▸ About this exercise:
An exact copy of every entry is needed here; the images stay out.

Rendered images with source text
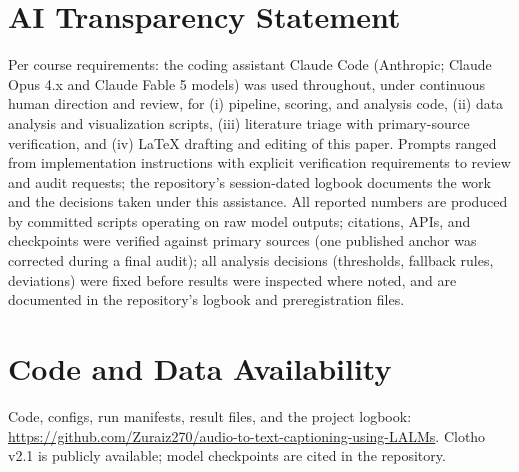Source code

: \documentclass[conference]{IEEEtran}
\begin{document}
\section*{AI Transparency Statement}
Per course requirements: the coding assistant Claude Code (Anthropic; Claude
Opus 4.x and Claude Fable 5 models) was used throughout, under continuous
human direction and review, for (i) pipeline, scoring, and analysis code,
(ii) data analysis and visualization scripts, (iii) literature triage with
primary-source verification, and (iv) LaTeX drafting and editing of this
paper. Prompts ranged from implementation instructions with explicit
verification requirements to review and audit requests; the repository's
session-dated logbook documents the work and the decisions taken under this
assistance. All reported numbers are
produced by committed scripts operating on raw model outputs; citations,
APIs, and checkpoints were verified against primary sources (one published
anchor was corrected during a final audit); all analysis
decisions (thresholds, fallback rules, deviations) were fixed before results
were inspected where noted, and are documented in the repository's logbook
and preregistration files.

\section*{Code and Data Availability}
Code, configs, run manifests, result files, and the project logbook:
\url{https://github.com/Zuraiz270/audio-to-text-captioning-using-LALMs}.
Clotho v2.1 is publicly available; model checkpoints are cited in the
repository.



\end{document}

▸ Answer box:
Source code

: \documentclass[conference]{IEEEtran}
\begin{document}
\section*{AI Transparency Statement}
Per course requirements: the coding assistant Claude Code (Anthropic; Claude
Opus 4.x and Claude Fable 5 models) was used throughout, under continuous
human direction and review, for (i) pipeline, scoring, and analysis code,
(ii) data analysis and visualization scripts, (iii) literature triage with
primary-source verification, and (iv) LaTeX drafting and editing of this
paper. Prompts ranged from implementation instructions with explicit
verification requirements to review and audit requests; the repository's
session-dated logbook documents the work and the decisions taken under this
assistance. All reported numbers are
produced by committed scripts operating on raw model outputs; citations,
APIs, and checkpoints were verified against primary sources (one published
anchor was corrected during a final audit); all analysis
decisions (thresholds, fallback rules, deviations) were fixed before results
were inspected where noted, and are documented in the repository's logbook
and preregistration files.

\section*{Code and Data Availability}
Code, configs, run manifests, result files, and the project logbook:
\url{https://github.com/Zuraiz270/audio-to-text-captioning-using-LALMs}.
Clotho v2.1 is publicly available; model checkpoints are cited in the
repository.



\end{document}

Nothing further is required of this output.